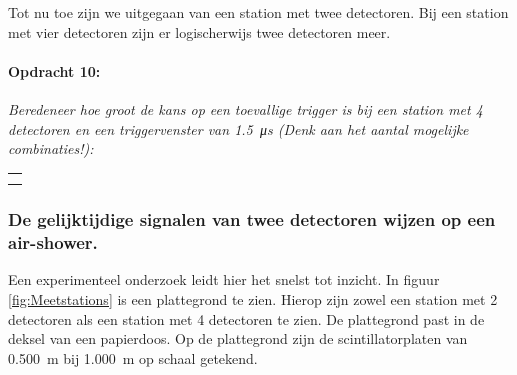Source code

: \bigskip{}


Tot nu toe zijn we uitgegaan van een station met twee detectoren.
Bij een station met vier detectoren zijn er logischerwijs twee detectoren
meer.

\begin{minipage}[t]{1\columnwidth}%

\paragraph{Opdracht 10:}

\textit{Beredeneer hoe groot de kans op een toevallige trigger is
bij een station met 4 detectoren en een triggervenster van \SI{1.5}{\micro\second}
(Denk aan het aantal mogelijke combinaties!):}

\begin{tabular}{>{\raggedright}p{16.6cm}}
\tabularnewline
\hline 
\tabularnewline
\hline 
\tabularnewline
\hline 
\tabularnewline
\hline 
\end{tabular}%
\end{minipage}

\bigskip{}



\subsubsection{De gelijktijdige signalen van twee detectoren wijzen op een air-shower.}

Een experimenteel onderzoek leidt hier het snelst tot inzicht. In
figuur \ref{fig:Meetstations} is een plattegrond te zien. Hierop
zijn zowel een station met 2 detectoren als een station met 4 detectoren
te zien. De plattegrond past in de deksel van een papierdoos. Op de
plattegrond zijn de scintillatorplaten van \SI{0.500}{\meter} bij
\SI{1.000}{\meter} op schaal getekend. 

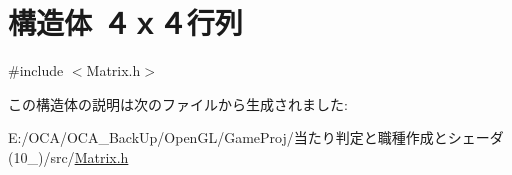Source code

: \hypertarget{struct_xEF_xBC_x94_xEF_xBD_x98_xEF_xBC_x94_xE8_xA1_x8C_xE5_x88_x97}{\section{構造体 ４ｘ４行列}
\label{struct_xEF_xBC_x94_xEF_xBD_x98_xEF_xBC_x94_xE8_xA1_x8C_xE5_x88_x97}
}


{\ttfamily \#include $<$Matrix.\-h$>$}



この構造体の説明は次のファイルから生成されました\-:\begin{DoxyCompactItemize}
\item 
E\-:/\-O\-C\-A/\-O\-C\-A\-\_\-\-Back\-Up/\-Open\-G\-L/\-Game\-Proj/当たり判定と職種作成とシェーダ(10\-\_)/src/\hyperlink{_matrix_8h}{Matrix.\-h}\end{DoxyCompactItemize}
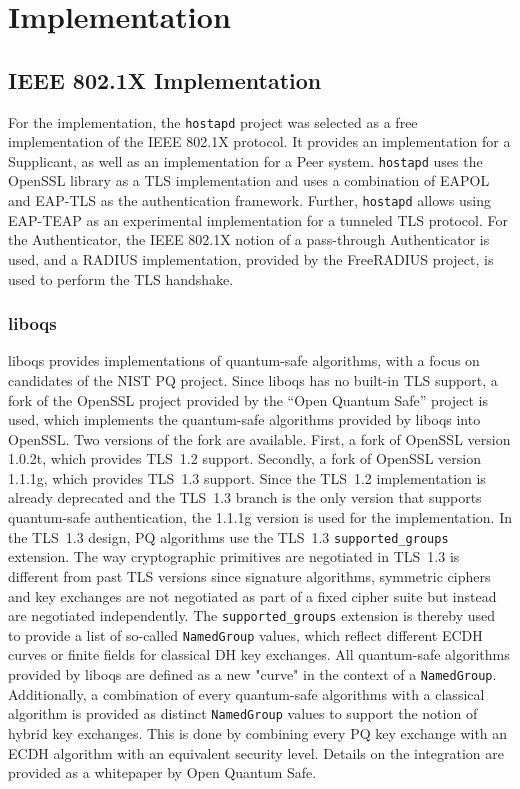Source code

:\chapter{Implementation}


\section{IEEE 802.1X Implementation}

For the implementation, the \texttt{hostapd} project was selected as a free implementation of the IEEE 802.1X protocol. It provides an implementation for a Supplicant, as well as an implementation for a Peer system. \texttt{hostapd} uses the OpenSSL library as a TLS implementation and uses a combination of EAPOL and EAP-TLS as the authentication framework. Further, \texttt{hostapd} allows using EAP-TEAP as an experimental implementation for a tunneled TLS protocol. For the Authenticator, the IEEE 802.1X notion of a pass-through Authenticator is used, and a RADIUS implementation, provided by the FreeRADIUS project, is used to perform the TLS handshake.

\subsection{liboqs}

liboqs\cite{stebila2016post} provides implementations of quantum-safe algorithms, with a focus on candidates of the \ac{NIST} \ac{PQ} project. Since liboqs has no built-in TLS support, a fork of the OpenSSL project provided by the ``Open Quantum Safe'' project is used, which implements the quantum-safe algorithms provided by liboqs into OpenSSL. Two versions of the fork are available. First, a fork of OpenSSL version 1.0.2t, which provides TLS~1.2 support. Secondly, a fork of OpenSSL version 1.1.1g, which provides TLS~1.3 support. Since the TLS~1.2 implementation is already deprecated and the TLS~1.3 branch is the only version that supports quantum-safe authentication, the 1.1.1g version is used for the implementation. In the TLS~1.3 design, \ac{PQ} algorithms use the TLS~1.3 \texttt{supported\_groups} extension. The way cryptographic primitives are negotiated in TLS~1.3 is different from past TLS versions since signature algorithms, symmetric ciphers and key exchanges are not negotiated as part of a fixed cipher suite but instead are negotiated independently. The \texttt{supported\_groups} extension is thereby used to provide a list of so-called \texttt{NamedGroup} values, which reflect different \ac{ECDH} curves or finite fields for classical DH key exchanges. All quantum-safe algorithms provided by liboqs are defined as a new "curve" in the context of a \texttt{NamedGroup}. Additionally, a combination of every quantum-safe algorithms with a classical algorithm is provided as distinct \texttt{NamedGroup} values to support the notion of hybrid key exchanges. This is done by combining every \ac{PQ} key exchange with an \ac{ECDH} algorithm with an equivalent security level. Details on the integration are provided as a whitepaper by Open Quantum Safe\cite{crockett2019prototyping}.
• • • • •
▶ _Problem details_
Check each line of the records above for the string "detectoren", and report every line that has it.

▶ _Result of the exercise_
Tot nu toe zijn we uitgegaan van een station met twee detectoren.
Bij een station met vier detectoren zijn er logischerwijs twee detectoren
bij een station met 4 detectoren en een triggervenster van \SI{1.5}{\micro\second}
\subsubsection{De gelijktijdige signalen van twee detectoren wijzen op een air-shower.}
zijn zowel een station met 2 detectoren als een station met 4 detectoren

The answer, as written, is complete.